2.1.1 Learning goals

By the end of class, students can:

  1. Explain Git’s mental model: working directory → staging → commit; branches and remotes.
  2. Create a feature branch, commit changes, and push to GitHub from Colab safely.
  3. Use .gitignore to avoid committing generated artifacts and secrets.
  4. Install and configure Git‑LFS, track large/binary files, and verify tracking.
  5. Open a pull request (PR) and follow review etiquette.

2.2 Agenda (75 minutes)

  • (8 min) Recap & goals; overview of today’s workflow
  • (12 min) Slides: Git mental model; branches; remotes; commit hygiene
  • (10 min) Slides: .gitignore must‑haves; Git‑LFS (when/why); LFS quotas & pitfalls
  • (35 min) In‑class lab: clone → config → branch → .gitignore → LFS → sample Parquet → push → PR
  • (10 min) Wrap‑up; troubleshooting; homework briefing

2.3 Slides

2.3.1 Git mental model

  • Working directory (your files) → git addstaginggit commitlocal history
  • Remote: GitHub hosts a copy. git push publishes commits; git pull brings others’ changes.
  • Branch: a movable pointer to a chain of commits. Default is main. Create feature branches for each change.

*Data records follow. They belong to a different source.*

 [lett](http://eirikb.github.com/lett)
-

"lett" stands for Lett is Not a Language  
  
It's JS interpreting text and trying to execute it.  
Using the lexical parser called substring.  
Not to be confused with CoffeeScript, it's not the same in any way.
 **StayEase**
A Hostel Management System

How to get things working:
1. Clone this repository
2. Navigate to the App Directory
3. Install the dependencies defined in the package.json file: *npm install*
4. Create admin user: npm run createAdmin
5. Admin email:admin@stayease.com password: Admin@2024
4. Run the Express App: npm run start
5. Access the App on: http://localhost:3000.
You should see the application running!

In Git, a branch is essentially just a movable pointer to a commit.


2.4 1. The simple definition

  • A branch has a name (e.g., main, feature/login).
  • That name points to a specific commit in your repository.
  • As you make new commits on that branch, the pointer moves forward.

2.5 2. Visual example

Let’s say your repo looks like this:

A --- B --- C   ← main

Here:

  • main is the branch name.
  • It points to commit C.

If you make a new branch:

git branch feature

Now you have:

A --- B --- C   ← main, feature

If you checkout feature and make a commit:

A --- B --- C   ← main
             \
              D   ← feature
  • feature moves forward to D (new commit).
  • main stays at C.

2.6 3. HEAD and active branch

  • HEAD is your current position — it points to the branch you’re working on.
  • When you commit, Git moves that branch forward.

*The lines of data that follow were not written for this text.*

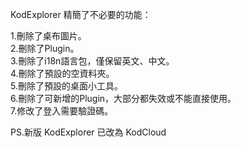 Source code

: KodExplorer 精簡了不必要的功能：
  
1.刪除了桌布圖片。  
2.刪除了Plugin。  
3.刪除了i18n語言包，僅保留英文、中文。  
4.刪除了預設的空資料夾。  
5.刪除了預設的桌面小工具。  
6.刪除了可新增的Plugin，大部分都失效或不能直接使用。  
7.修改了登入需要驗證碼。  
  
PS.新版 KodExplorer 已改為 KodCloud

2.7 4. Why branches matter

  • Let you work on new features, bug fixes, or experiments without touching the main codebase.
  • Cheap to create and delete — Git branching is just updating a tiny file.
  • Enable parallel development.

2.8 5. Branches vs tags

  • Branch → moves as you commit.
  • Tag → fixed pointer to a commit (used for marking releases).

💡 Inside .git/refs/heads/, each branch is just a plain text file storing a commit hash.

2.9 In git checkout -b, the -b means “create a new branch” before checking it out.

2.9.1 Without -b

git checkout branchname
  • Switches to an existing branch.
  • Fails if the branch does not exist.

2.9.2 With -b

git checkout -b branchname
  • Tells Git: “make a branch called branchname pointing to the current commit, and then switch to it.”
  • Fails if the branch already exists.

2.9.3 Example

If you’re on main:

git checkout -b feature-x

Steps Git takes:

  1. Create a new branch pointer feature-x → same commit as main.
  2. Move HEAD to feature-x (you’re now “on” that branch).

💡 In newer Git versions, the same idea is expressed with:

git switch -c feature-x   # -c means create

-b in checkout and -c in switch both mean create.


2.9.4 Branch & PR etiquette

  • One feature/change per branch (small, reviewable diffs).

  • Commit messages: imperative mood, short subject line (≤ 72 chars), details in body if needed:

    • feat: add git-lfs tracking for parquet
    • docs: add README section on setup
    • chore: ignore raw data directory
  • PR description: what/why, testing notes, checklist. Tag your teammate for review.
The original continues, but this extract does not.